Close. Bowie colleague Brian Eno lends a hand to two tracks. The final number, “Heavy Seas of Love” rings differently if only because Eno’s double-tracked baritone voice is the first thing you hear. It’s also curiously hopeful for a guy who had no distance left to run in 1999: “When the world is too tall / You can jump you won’t fall / You’re in safe hands.” “You and Me”, the other Eno collaboration, is seven minutes long, meandering and rudderless but still captivating. Say what you will, but I think it takes talent to take a seven-minute song with no center and hypnotize the listener.

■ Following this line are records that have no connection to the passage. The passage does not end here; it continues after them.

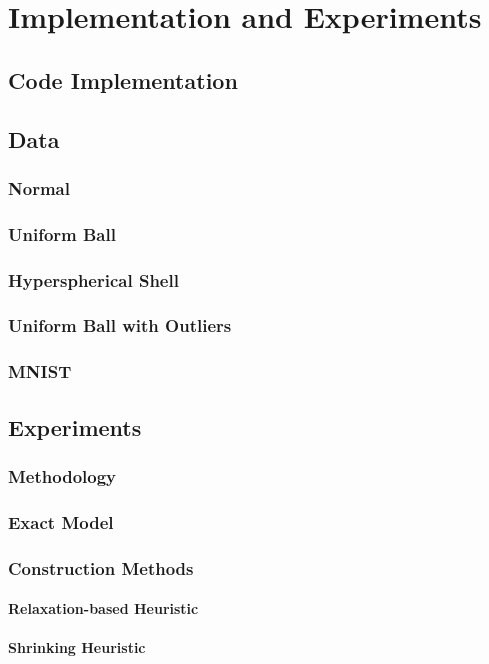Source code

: \documentclass[11pt,twoside]{report}
\theoremstyle{definition}
\numberwithin{theorem}{section}
\numberwithin{definition}{section}
\numberwithin{lemma}{section}
\numberwithin{proposition}{section}
\numberwithin{equation}{section}
\numberwithin{figure}{section}
\begin{document}
\chapter{Implementation and Experiments}\label{implementation}
\section{Code Implementation}
\section{Data}\label{data}
\subsection{Normal}
\subsection{Uniform Ball}\label{uniform ball}
\subsection{Hyperspherical Shell}
\subsection{Uniform Ball with Outliers}
\subsection{MNIST}

\section{Experiments}
\subsection{Methodology}
\subsection{Exact Model}\label{exact benchmarks}
\subsection{Construction Methods}
\subsubsection{Relaxation-based Heuristic}
\subsubsection{Shrinking Heuristic}
\end{document}
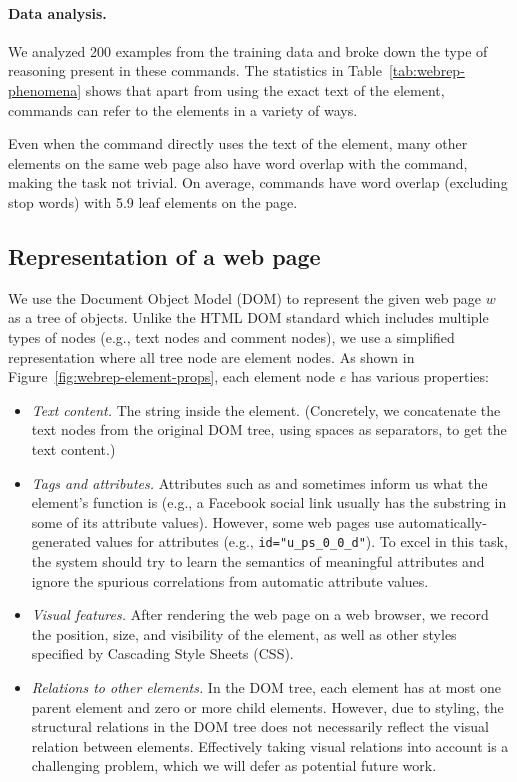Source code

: \paragraph{Data analysis.}
We analyzed 200 examples from the training data
and broke down the type of reasoning present in these commands.
The statistics in Table~\ref{tab:webrep-phenomena} shows that
apart from using the exact text of the element,
commands can refer to the elements in a variety of ways.

Even when the command directly uses the text
of the element, many other elements on the same web page
also have word overlap with the command,
making the task not trivial.
On average, commands have word overlap (excluding stop words)
with 5.9 leaf elements on the page.


\subsection{Representation of a web page}
We use the Document Object Model (DOM)
to represent the given web page $w$
as a tree of objects.
Unlike the HTML DOM standard which includes multiple types of nodes
(e.g., text nodes and comment nodes),
we use a simplified representation
where all tree node are element nodes.
As shown in Figure~\ref{fig:webrep-element-props},
each element node $e$ has various properties:

\begin{itemize}
\item \emph{Text content.}
The string inside the element.
(Concretely, we concatenate the text nodes from the original DOM tree,
using spaces as separators, to get the text content.)

\item \emph{Tags and attributes.}
Attributes such as  and  sometimes inform us
what the element's function is
(e.g., a Facebook social link usually has the substring 
in some of its attribute values).
However, some web pages use automatically-generated values for attributes
(e.g., \verb|id="u_ps_0_0_d"|).
To excel in this task, the system should try to learn the semantics
of meaningful attributes and ignore the spurious correlations
from automatic attribute values.

\item \emph{Visual features.}
After rendering the web page on a web browser,
we record the position, size, and visibility of the element,
as well as other styles
specified by Cascading Style Sheets (CSS).

\item \emph{Relations to other elements.}
In the DOM tree,
each element has at most one parent element
and zero or more child elements.
However, due to styling,
the structural relations in the DOM tree
does not necessarily reflect the visual relation
between elements.
Effectively taking visual relations into account is a challenging problem,
which we will defer as potential future work.
\end{itemize}

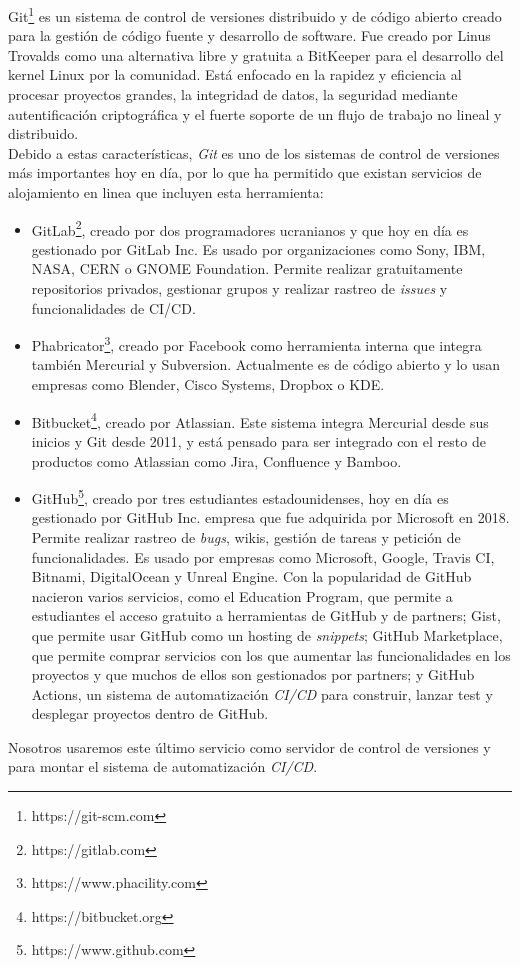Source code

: Git\footnote{https://git-scm.com} es un sistema de control de versiones distribuido y de código abierto creado para la gestión de código fuente y desarrollo de software. Fue creado por Linus Trovalds como una alternativa libre y gratuita a BitKeeper para el desarrollo del kernel Linux por la comunidad. Está enfocado en la rapidez y eficiencia al procesar proyectos grandes, la integridad de datos, la seguridad mediante autentificación criptográfica y el fuerte soporte de un flujo de trabajo no lineal y distribuido. \\

Debido a estas características, \textit{Git} es uno de los sistemas de control de versiones más importantes hoy en día, por lo que ha permitido que existan servicios de alojamiento en linea que incluyen esta herramienta:

\begin{itemize}
	\item GitLab\footnote{https://gitlab.com}, creado por dos programadores ucranianos y que hoy en día es gestionado por GitLab Inc. Es usado por organizaciones como Sony, IBM, NASA, CERN o GNOME Foundation. Permite realizar gratuitamente repositorios privados, gestionar grupos y realizar rastreo de \textit{issues} y funcionalidades de CI/CD.
	\item Phabricator\footnote{https://www.phacility.com}, creado por Facebook como herramienta interna que integra también Mercurial y Subversion. Actualmente es de código abierto y lo usan empresas como Blender, Cisco Systems, Dropbox o KDE.
	\item Bitbucket\footnote{https://bitbucket.org}, creado por Atlassian. Este sistema integra Mercurial desde sus inicios y Git desde 2011, y está pensado para ser integrado con el resto de productos como Atlassian como Jira, Confluence y Bamboo.
	\item GitHub\footnote{https://www.github.com}, creado por tres estudiantes estadounidenses, hoy en día es gestionado por GitHub Inc. empresa que fue adquirida por Microsoft en 2018. Permite realizar rastreo de \textit{bugs}, wikis, gestión de tareas y petición de funcionalidades. Es usado por empresas como Microsoft, Google, Travis CI, Bitnami, DigitalOcean y Unreal Engine. Con la popularidad de GitHub nacieron varios servicios, como el Education Program, que permite a estudiantes el acceso gratuito a herramientas de GitHub y de partners; Gist, que permite usar GitHub como un hosting de \textit{snippets}; GitHub Marketplace, que permite comprar servicios con los que aumentar las funcionalidades en los proyectos y que muchos de ellos son gestionados por partners; y GitHub Actions, un sistema de automatización \textit{CI/CD} para construir, lanzar test y desplegar proyectos dentro de GitHub.
\end{itemize}

Nosotros usaremos este último servicio como servidor de control de versiones y para montar el sistema de automatización \textit{CI/CD}.
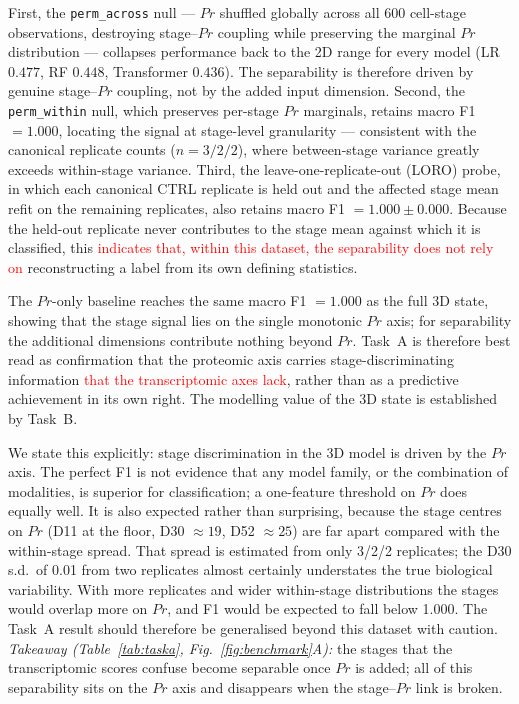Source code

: \documentclass[5p,times,twocolumn]{elsarticle}
\newcommand{\rtag}[1]{}
\newcommand{\rev}[2]{\rtag{#1}\textcolor{red}{#2}}
\newenvironment{revblock}[1]{\par\color{red}\rtag{#1}\ignorespaces}{\par}
\begin{document}
First, the \texttt{perm\_across} null --- $Pr$ shuffled globally
across all 600 cell-stage observations, destroying stage--$Pr$
coupling while preserving the marginal $Pr$ distribution ---
collapses performance back to the 2D range for every model
(LR $0.477$, RF $0.448$, Transformer $0.436$).
The separability is therefore driven by genuine stage--$Pr$
coupling, not by the added input dimension.
Second, the \texttt{perm\_within} null, which preserves per-stage
$Pr$ marginals, retains macro F1 $= 1.000$, locating the signal
at stage-level granularity --- consistent with the canonical
replicate counts ($n = 3/2/2$), where between-stage variance
greatly exceeds within-stage variance.
Third, the leave-one-replicate-out (LORO) probe, in which each
canonical CTRL replicate is held out and the affected stage mean
refit on the remaining replicates, also retains macro F1
$= 1.000 \pm 0.000$.
Because the held-out replicate never contributes to the stage
mean against which it is classified, this \rev{R1.3}{indicates that,
  within this dataset, the separability does not rely on}
reconstructing a label from its own defining statistics.

The $Pr$-only baseline reaches the same macro F1 $= 1.000$ as
the full 3D state, showing that the stage signal lies on the
single monotonic $Pr$ axis; for separability the additional
dimensions contribute nothing beyond $Pr$.
Task~A is therefore best read as confirmation that the proteomic
axis carries stage-discriminating information \rev{AC}{that the
  transcriptomic axes lack}, rather than
as a predictive achievement in its own right.
The modelling value of the 3D state is established by Task~B.
\begin{revblock}{R2.12,R1.8,R1.5}
  We state this explicitly: stage discrimination in the 3D model
  is driven by the $Pr$ axis. The perfect F1 is not evidence that
  any model family, or the combination of modalities, is superior
  for classification; a one-feature threshold on $Pr$ does equally
  well. It is also expected rather than surprising, because the
  stage centres on $Pr$ (D11 at the floor, D30 $\approx 19$,
  D52 $\approx 25$) are far apart compared with the within-stage
  spread. That spread is estimated from only 3/2/2 replicates;
  the D30 s.d.\ of 0.01 from two replicates almost certainly
  understates the true biological variability. With more
  replicates and wider within-stage distributions the stages would
  overlap more on $Pr$, and F1 would be expected to fall below
  1.000. The Task~A result should therefore be generalised beyond
  this dataset with caution.
  \textit{Takeaway (Table~\ref{tab:taska},
    Fig.~\ref{fig:benchmark}A):} the stages that the transcriptomic
  scores confuse become separable once $Pr$ is added; all of this
  separability sits on the $Pr$ axis and disappears when the
  stage--$Pr$ link is broken.
\end{revblock}
\end{document}
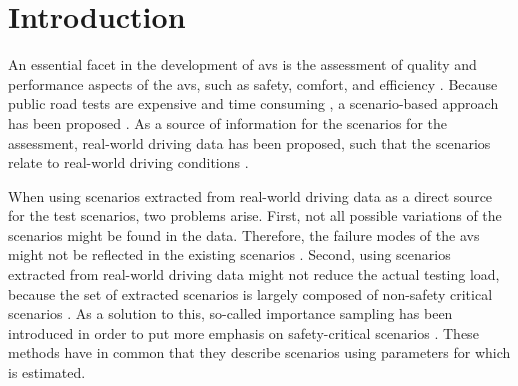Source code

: \section{Introduction}
\label{sec:introduction}

An essential facet in the development of \acp{av} is the assessment of quality and performance aspects of the \acp{av}, such as safety, comfort, and efficiency \autocite{bengler2014threedecades, stellet2015taxonomy, koopman2016challenges}. 
Because public road tests are expensive and time consuming \autocite{kalra2016driving, zhao2018evaluation}, a scenario-based approach has been proposed \autocite{riedmaier2020survey, elrofai2018scenario, putz2017pegasus, krajewski2018highD, deGelder2017assessment, stellet2015taxonomy, jacobo2019development}.
As a source of information for the scenarios for the assessment, real-world driving data has been proposed, such that the scenarios relate to real-world driving conditions \autocite{elrofai2018scenario, putz2017pegasus, krajewski2018highD}.

When using scenarios extracted from real-world driving data as a direct source for the test scenarios, two problems arise.
First, not all possible variations of the scenarios might be found in the data. 
Therefore, the failure modes of the \acp{av} might not be reflected in the existing scenarios \autocite{zhao2018evaluation}.
Second, using scenarios extracted from real-world driving data might not reduce the actual testing load, because the set of extracted scenarios is largely composed of non-safety critical scenarios \autocite{zhao2018evaluation}.
As a solution to this, so-called importance sampling has been introduced in order to put more emphasis on safety-critical scenarios \autocite{deGelder2017assessment, xu2018accelerated, zhao2018evaluation, jesenski2020scalable}.
These methods \autocite{deGelder2017assessment, xu2018accelerated, zhao2018evaluation, jesenski2020scalable} have in common that they describe scenarios using parameters for which  is estimated.

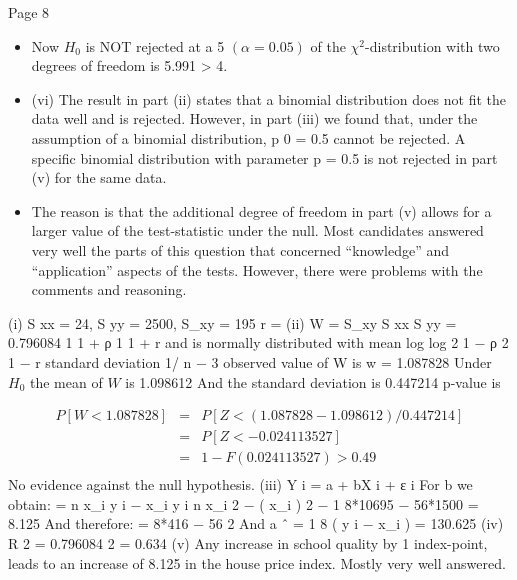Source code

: \documentclass[a4paper,12pt]{article}
\begin{document}
Page 8%
\begin{itemize}
\item Now $H_{0}$ is NOT rejected at a 5%
$(\alpha = 0.05)$ of the $\chi^2$-distribution with two degrees of freedom is
5.991 > 4.
\item (vi)
The result in part (ii) states that a binomial distribution does not fit the data
well and is rejected. However, in part (iii) we found that, under the assumption
of a binomial distribution, p 0 = 0.5 cannot be rejected. A specific binomial
distribution with parameter p = 0.5 is not rejected in part (v) for the same
data. 
\item The reason is that the additional degree of freedom in part (v) allows for
a larger value of the test-statistic under the null.
Most candidates answered very well the parts of this question that concerned “knowledge”
and “application” aspects of the tests. However, there were problems with the comments and
reasoning.
\end{itemize}
\newpage
(i)
S xx = 24, S yy = 2500, S_{xy} = 195
r =
(ii)
W =
S_{xy}
S xx S yy
= 0.796084
1
1 + ρ
1
1 + r
and
is normally distributed with mean log
log
2
1 − ρ
2
1 − r
standard deviation 1/ n − 3
observed value of W is w = 1.087828
Under $H_{0}$ the mean of $W$ is 1.098612
And the standard deviation is 0.447214
p-value is 

\begin{eqnarray*}
P [ W < 1.087828 ] &=& P [ Z < ( 1.087828 − 1.098612) / 0.447214]\\
&=& P [ Z < − 0.024113527 ] \\ &=& 1 − F (0.024113527) > 0.49\\
\end{eqnarray*}
No evidence against the null hypothesis.
(iii)
Y i = a + bX i + ε i
{
For b we obtain:  = n \sum x_i y i −
\sum x_i \sum y i } { n \sum x_i 2 − ( \sum x_i ) 2 }
− 1
8*10695 − 56*1500
= 8.125
And therefore:  =
8*416 − 56 2
And a ˆ =
1
8
( \sum y i −  \sum x_i ) = 130.625
(iv) R 2 = 0.796084 2 = 0.634
(v) Any increase in school quality by 1 index-point, leads to an increase of 8.125
in the house price index.
Mostly very well answered.
\end{document}
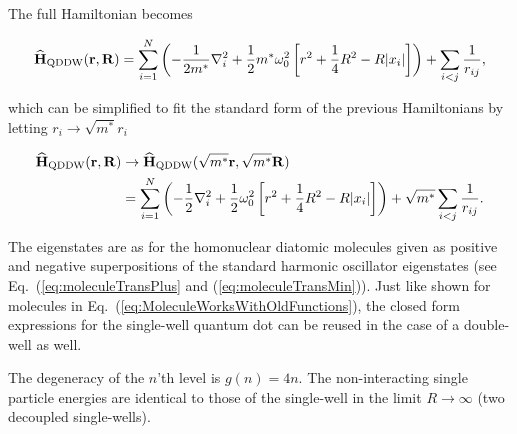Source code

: The full Hamiltonian becomes

\begin{equation}
  {\bf\widehat{H}}_{\mathrm{QDDW}}(\mathbf{r}, \mathbf{R}) = \sum_{i=1}^N \left(-\frac{1}{2m^\ast}\nabla_i^2 + \frac{1}{2}m^\ast \omega_0^2 \left[r^2 + \frac{1}{4}R^2 - R|x_i|\right]  \right) + \sum_{i<j} \frac{1}{r_{ij}},
\end{equation}

which can be simplified to fit the standard form of the previous Hamiltonians by letting $r_i\to\sqrt{m^\ast}r_i$

\begin{align}
  {\bf\widehat{H}}_{\mathrm{QDDW}}(\mathbf{r}, \mathbf{R}) &\to {\bf\widehat{H}}_{\mathrm{QDDW}}(\sqrt{m^\ast}\mathbf{r}, \sqrt{m^\ast}\mathbf{R}) \\
   &=\sum_{i=1}^N \left(-\frac{1}{2}\nabla_i^2 + \frac{1}{2} \omega_0^2 \left[r^2 + \frac{1}{4}R^2 - R|x_i|\right]  \right) + \sqrt{m^\ast}\sum_{i<j} \frac{1}{r_{ij}}.
\end{align}

The eigenstates are as for the homonuclear diatomic molecules given as positive and negative superpositions of the standard harmonic oscillator eigenstates (see Eq.~(\ref{eq:moleculeTransPlus} and (\ref{eq:moleculeTransMin})). Just like shown for molecules in Eq.~(\ref{eq:MoleculeWorksWithOldFunctions}), the closed form expressions for the single-well quantum dot can be reused in the case of a double-well as well. 

The degeneracy of the $n$'th level is $g(n) = 4n$. The non-interacting single particle energies are identical to those of the single-well in the limit $R\to\infty$ (two decoupled single-wells).

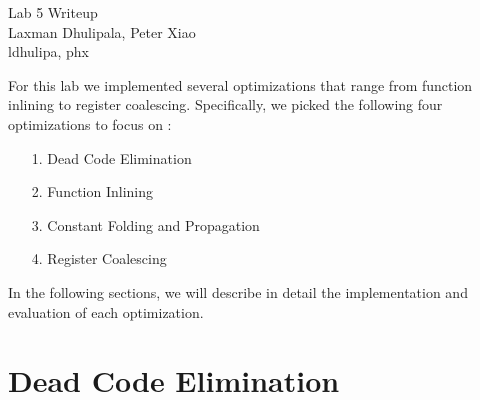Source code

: \documentclass[11pt]{article}
\newcommand{\myname}{Laxman Dhulipala, Peter Xiao}
\newcommand{\myandrew}{ldhulipa, phx}
\begin{document}
\medskip                        %

\thispagestyle{plain}
\begin{center}                  %
{\Large Lab 5 Writeup} \\
 \vspace{2 mm}
\myname \\
\myandrew
\end{center}

For this lab we implemented several optimizations that range from function inlining
to register coalescing. Specifically, we picked the following four optimizations to focus
on : 

\begin{itemize}
  \item[1.] Dead Code Elimination
  \item[2.] Function Inlining
  \item[3.] Constant Folding and Propagation
  \item[4.] Register Coalescing
\end{itemize}

In the following sections, we will describe in detail the implementation and evaluation of 
each optimization. 

\section{Dead Code Elimination}
\end{document}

Given Damon Albarn’s all-over-the-map approach to music over the last 15 years or so, Everyday Robots had the potential to be a confusing mess. But when he’s not scoring a musical or utilizing the talents of supergroup members, Albarn knows how to compartmentalize his numerous strengths and quietly make a marvel. Everyday Robots may not win you over on your first listen. It’s a “grower” if there ever was one. And when it finally blooms in your ears, you’ll find yourself thinking “ah, so this is why I’ve been following this guy for all these years.”